Hi, I am looking fir sone advice about the black algae infestation I have in my 180 litre tropical tank. 
I can't get rhd of it as it's now in the corners of the tann between the rubber
seals. It gas been there fir a few months but I regularly scrape it off as 
best I can at each water change. It attaches to the glass, ornaments and 
even plants( I have to replace them after a couple of months as they get
covered in the ugly furry algae) thus is my first tank and I have a
community set up with about 30 fish in total. I do a 30% water change
every week ( sometimes it stretches to 2 wkd but not often) I read somewhere
that c02 can help. Please bear with ne as I an a complete beginner ! Does
anyone have any advice please?

Edit: sorry about the spelling. Posted from my phone


----------



## Byron (Mar 7, 2009)

Algae is present in any balanced aquarium, but should be under control. You mention plants, so I'm assuming this is a planted tank, and thus even moreso should algae not be an issue, at least not once the tank is established. And as you mention a few months, I'll assume it is not a new tank.

Algae in excess in a planted tank generally means there is more light than the plants need. Plants can only use light and nutrients if they are all sufficient and in balance. If nutrients are not sufficieint for the light intensity or duration, then plants can't grow further and algae has the advantage.

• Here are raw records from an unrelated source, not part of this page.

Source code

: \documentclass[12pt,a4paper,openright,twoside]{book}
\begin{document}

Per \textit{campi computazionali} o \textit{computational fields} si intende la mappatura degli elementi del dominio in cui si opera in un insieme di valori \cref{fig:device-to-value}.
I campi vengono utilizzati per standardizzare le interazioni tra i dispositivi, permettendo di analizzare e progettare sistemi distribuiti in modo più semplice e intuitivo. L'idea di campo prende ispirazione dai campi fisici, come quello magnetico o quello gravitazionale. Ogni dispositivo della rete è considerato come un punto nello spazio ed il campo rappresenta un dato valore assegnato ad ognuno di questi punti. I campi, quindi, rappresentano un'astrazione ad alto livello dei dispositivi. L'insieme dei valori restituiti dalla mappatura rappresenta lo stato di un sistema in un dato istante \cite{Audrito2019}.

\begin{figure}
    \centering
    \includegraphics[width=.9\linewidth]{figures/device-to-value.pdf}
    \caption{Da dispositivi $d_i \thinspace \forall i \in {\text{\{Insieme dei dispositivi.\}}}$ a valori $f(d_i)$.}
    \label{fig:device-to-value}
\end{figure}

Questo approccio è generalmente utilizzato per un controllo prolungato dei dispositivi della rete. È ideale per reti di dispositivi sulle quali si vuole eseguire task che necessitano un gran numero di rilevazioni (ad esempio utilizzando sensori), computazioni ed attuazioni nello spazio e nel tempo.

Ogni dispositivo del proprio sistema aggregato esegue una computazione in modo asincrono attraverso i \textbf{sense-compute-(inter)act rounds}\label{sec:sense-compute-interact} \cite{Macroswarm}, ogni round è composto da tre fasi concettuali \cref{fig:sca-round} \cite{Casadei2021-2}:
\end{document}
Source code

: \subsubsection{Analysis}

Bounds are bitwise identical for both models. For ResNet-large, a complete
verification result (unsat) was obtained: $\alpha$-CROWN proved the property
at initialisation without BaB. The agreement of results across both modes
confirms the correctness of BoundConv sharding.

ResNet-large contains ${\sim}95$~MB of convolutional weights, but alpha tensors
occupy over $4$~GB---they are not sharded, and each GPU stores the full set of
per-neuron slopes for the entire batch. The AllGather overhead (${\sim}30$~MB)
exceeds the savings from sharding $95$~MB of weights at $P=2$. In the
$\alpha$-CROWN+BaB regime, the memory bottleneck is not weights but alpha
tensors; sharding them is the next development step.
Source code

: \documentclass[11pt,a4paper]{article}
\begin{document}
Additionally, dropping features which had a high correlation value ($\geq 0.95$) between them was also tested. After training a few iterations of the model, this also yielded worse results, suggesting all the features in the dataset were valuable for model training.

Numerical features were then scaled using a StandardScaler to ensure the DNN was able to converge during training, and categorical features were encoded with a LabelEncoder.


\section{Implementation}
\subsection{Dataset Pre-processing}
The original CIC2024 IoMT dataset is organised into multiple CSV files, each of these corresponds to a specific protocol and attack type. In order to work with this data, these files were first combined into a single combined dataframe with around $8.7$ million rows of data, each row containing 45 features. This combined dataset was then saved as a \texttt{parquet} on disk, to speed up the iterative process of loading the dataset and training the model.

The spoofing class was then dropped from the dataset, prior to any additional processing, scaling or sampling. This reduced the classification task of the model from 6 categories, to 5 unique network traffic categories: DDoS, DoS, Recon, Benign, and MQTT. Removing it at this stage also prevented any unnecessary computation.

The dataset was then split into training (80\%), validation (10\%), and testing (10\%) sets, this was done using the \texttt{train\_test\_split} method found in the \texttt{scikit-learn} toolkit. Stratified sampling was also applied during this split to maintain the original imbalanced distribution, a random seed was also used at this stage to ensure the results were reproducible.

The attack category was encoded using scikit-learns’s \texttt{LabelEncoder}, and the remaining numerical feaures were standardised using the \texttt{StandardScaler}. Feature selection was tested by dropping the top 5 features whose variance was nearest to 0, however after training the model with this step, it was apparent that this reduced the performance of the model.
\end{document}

Can you tell us your light, the type (# of tubes, watts, what type of tube), and how long is it on every day. Also your water parameters if you know them, pH and hardness. And what if any plant fertilizer you use.

Byron.


----------



## kelly528 (Aug 31, 2009)

Ahh the notorious BBA (Black Beard Algae). First some questions:

-What kind of lighting does the tank have? Fluorescent or incandescent? How many watts?
-What level is your nitrates at?
-Do you have any plants?

Carbon will indeed help however if you don't want to spend the money on a CO2 tank you can utilise Seachem Excel, a liquid carbon substitute. In fact, success has been reported by 'blasting' the Excel onto the beard algae. Here[/i] is an excellent 14 day tutorial on how to combat your Beard Algae with Excel.


----------



## Davew (Feb 14, 2010)

Thanks for the replies. I have had my juwel 180 for about 2yrs.it has standard
lighting( not sure what type or wattage) you are right,I think it it the
black beard algae. I do have plants in but only 2-3 at once. the black
algae only appeared after 1 1/2 years. Before then no probs. I suspect
it came on a plant I bought from the shop. I have tried that flourish
excel but kept to the recomended doses. Maybe I should have tried
blasting it. Can you please explain what you mean by blasting? 
I typically keep the lights on for 8-10 hours per day. So, I will try the
flourish excel carbon treatment again and also reduce the lighting per
day to 6-8 hours and increase my water changes to 40% every 5 days.
Also I'll try to scrub off as much of the algae as I can each day. It's hard
though as it is now in hard to get places. Anymore suggestions? Apart
from move the fish to a holding tank abd clean the existing one ( this
would be a last resort)


----------



## Byron (Mar 7, 2009)

I have BBA in two of my tanks, the SA ones as it turns out, but it is within limits (on the wood, now and then on a plant leaf). The trick is to keep it so. Light has to be balanced for the nutrients required by the plants, no more. So it may be a case of reducing or changing light or increasing nutrients, or both. Plus more plants if there is room; the more plants there are the more they use nutrients and light and algae is out of luck.

Before resorting to treatments like Excel, which has worked for some, I would get the balance in order. What are the plants you have? And we do need to know the light; the names and info will be on the tube at one end. Post the name(s), watts, K number, whatever you see there. Different types of light can cause this or other algae if it is inadequate for the plants.

Byron.


----------